# Ford mower deck



## 19442N (Apr 14, 2018)

The tractor I just picked up came with a 4 foot Ford mower deck. The previous owner must have pulled it nose down and wore the skid plates off both sides. I'm looking for a fix but I do not have access to a welder. Has anyone made this type of repair with something that could be bolted on?


----------



## sixbales (May 18, 2011)

Most of the old tractors cannot hold a rotary mower at a given cutting height, the lift drifts down and the skid plates drag on the ground. 

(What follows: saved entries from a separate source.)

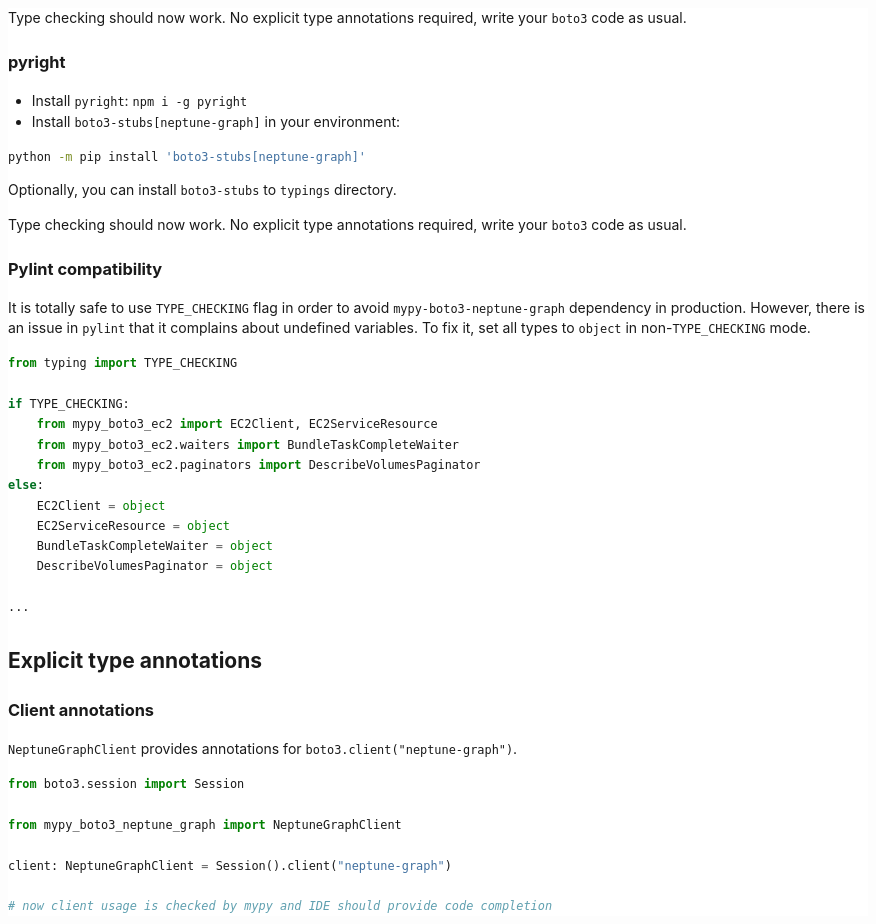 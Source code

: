 Type checking should now work. No explicit type annotations required, write
your `boto3` code as usual.

<a id="pyright"></a>

### pyright

- Install `pyright`: `npm i -g pyright`
- Install `boto3-stubs[neptune-graph]` in your environment:

```bash
python -m pip install 'boto3-stubs[neptune-graph]'
```

Optionally, you can install `boto3-stubs` to `typings` directory.

Type checking should now work. No explicit type annotations required, write
your `boto3` code as usual.

<a id="pylint-compatibility"></a>

### Pylint compatibility

It is totally safe to use `TYPE_CHECKING` flag in order to avoid
`mypy-boto3-neptune-graph` dependency in production. However, there is an issue
in `pylint` that it complains about undefined variables. To fix it, set all
types to `object` in non-`TYPE_CHECKING` mode.

```python
from typing import TYPE_CHECKING

if TYPE_CHECKING:
    from mypy_boto3_ec2 import EC2Client, EC2ServiceResource
    from mypy_boto3_ec2.waiters import BundleTaskCompleteWaiter
    from mypy_boto3_ec2.paginators import DescribeVolumesPaginator
else:
    EC2Client = object
    EC2ServiceResource = object
    BundleTaskCompleteWaiter = object
    DescribeVolumesPaginator = object

...
```

<a id="explicit-type-annotations"></a>

## Explicit type annotations

<a id="client-annotations"></a>

### Client annotations

`NeptuneGraphClient` provides annotations for `boto3.client("neptune-graph")`.

```python
from boto3.session import Session

from mypy_boto3_neptune_graph import NeptuneGraphClient

client: NeptuneGraphClient = Session().client("neptune-graph")

# now client usage is checked by mypy and IDE should provide code completion
```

Instead of trying to fix the skid plates, I suggest that you obtain
a mower deck height stabilizer system as illustrated below. These are available from a number of sources on the internet (less than $50), or you can make your own. This system will hold the deck off the ground and you will no longer need the skid plates. With this system, you are free to lift the mower at any time, but when lowered it will go down the pre-set height. 

a


----------



## willys55 (Oct 13, 2016)

pretty much the same thing I did with the 9N only I used a carabiner to shorten the length


----------



## 19442N (Apr 14, 2018)

sixbales said:


> Most of the old tractors cannot hold a rotary mower at a given cutting height, the lift drifts down and the skid plates drag on the ground.
> 
> Instead of trying to fix the skid plates, I suggest that you obtain
> a mower deck height stabilizer system as illustrated below. These are available from a number of sources on the internet (less than $50), or you can make your own. This system will hold the deck off the ground and you will no longer need the skid plates. With this system, you are free to lift the mower at any time, but when lowered it will go down the pre-set height.
> ...


----------



## 19442N (Apr 14, 2018)

Genius! Thanks for the tip sixbales.


----------